HCEI-RWDの取組の一つとして、レジストリに関しては、病院の現場で、電子カルテに連動して、診療記録や看護記録、検査値データからコンピュータがレジストリの様式に必要情報を自動転記しておき、医師の診察時や退院時サマリの作成時に、記載漏れのある必要項目のみを記入すれば自動的にレジストリが完成していくという支援ツールも開発されている。この仕組みを応用して、図2のように、薬剤の臨床効果を把握することができる診療情報データ(RWD)と、別途、QOL/PRO調査を受託いただける施設で取得した患者のQOL/PRO情報を突き合わせて解析することができれば、どのような検査値のときにどのようなQOL/PROなのかという、これまでにない精緻な薬剤の評価を行うことができる可能性がある。このような仕組みの構築が進めば、製薬企業にとっては、薬価改定時など、製品ライフサイクルマネジメントへの戦略的活用に大いなる福音をもたらすようになろう。
図2 自動レジストリ入力システムを応用したQOL/PROデータの収集
米国などの諸外国では、アカデミアや産業界によるリアルワールドデータの活用はますます活発となっている。以下のように、医療や薬剤の安全性評価をリアルタイムに行う取組や、自然言語処理の取組などが例として挙げられる。

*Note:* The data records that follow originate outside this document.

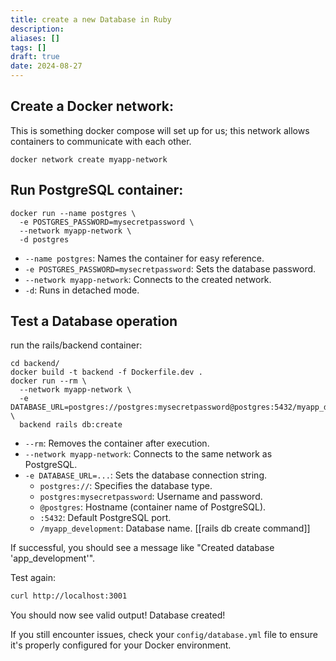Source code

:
 ```yaml
---
title: create a new Database in Ruby
description: 
aliases: []
tags: []
draft: true
date: 2024-08-27
---
```


## **Create a Docker network**: 
   This is something docker compose will set up for us; this network allows containers to communicate with each other.
   ```
   docker network create myapp-network
   ```

## **Run PostgreSQL container**:
   ```
   docker run --name postgres \
     -e POSTGRES_PASSWORD=mysecretpassword \
     --network myapp-network \
     -d postgres
   ```
   - `--name postgres`: Names the container for easy reference.
   - `-e POSTGRES_PASSWORD=mysecretpassword`: Sets the database password.
   - `--network myapp-network`: Connects to the created network.
   - `-d`: Runs in detached mode.

## Test a Database operation
   run the rails/backend container:
   ```
   cd backend/
   docker build -t backend -f Dockerfile.dev .
   docker run --rm \
     --network myapp-network \
     -e DATABASE_URL=postgres://postgres:mysecretpassword@postgres:5432/myapp_development \
     backend rails db:create
   ```
   - `--rm`: Removes the container after execution.
   - `--network myapp-network`: Connects to the same network as PostgreSQL.
   - `-e DATABASE_URL=...`: Sets the database connection string.
     - `postgres://`: Specifies the database type.
     - `postgres:mysecretpassword`: Username and password.
     - `@postgres`: Hostname (container name of PostgreSQL).
     - `:5432`: Default PostgreSQL port.
     - `/myapp_development`: Database name.
[[rails db create command]]

If successful, you should see a message like "Created database 'app_development'".

Test again:
```bash
curl http://localhost:3001
```

You should now see valid output!  Database created!

If you still encounter issues, check your `config/database.yml` file to ensure it's properly configured for your Docker environment.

リアルタイムな薬剤の安全性評価については、大規模な電子カルテ由来診療情報のデータベースから、ある薬剤の使用状況についてのデータセットをリアルタイムに閲覧できるような仕組みを構築して、副作用や疑わしいイベントの発現をシグナルとして確認するというものである。これを試行的に開始している製薬企業もあり、成果や更なる応用が期待されるところである。もちろん、市販後の安全対策のみならず、薬剤本来のアウトカムや予想外の有効性も同時に追跡できるので、薬剤の価値を訴求する場合はきわめて有用なツールとなろう。ただ、まだどこまで技術的、費用的に実施できるかは未知数のところも多い。私達もこのような取組には関心をもっており、協業できる企業等があればと考えているところである。
自然言語処理の取組は、電子カルテ由来の診療情報のうち、自由記載部分から、どのような訴えのある患者が、その後どのような転帰となるのかという解析のために、キーワードや検査値のシグナルと臨床アウトカムをもちいた薬剤疫学研究を行い、薬剤の効果の予測や副作用発現を予測するモデルをつくるというものである。薬剤の評価のみならず、たとえば、精神科領域においては、患者からどのような言葉を繰り返される場合にどのような症状が出現するかなどを予測できるのではないか、ということも期待される。
日本ではまだこれらの取組はないようであるが、今後、ますます重要となるリアルワールドデータの利活用の可能性は無限大であり、より経験を深めることが求められよう。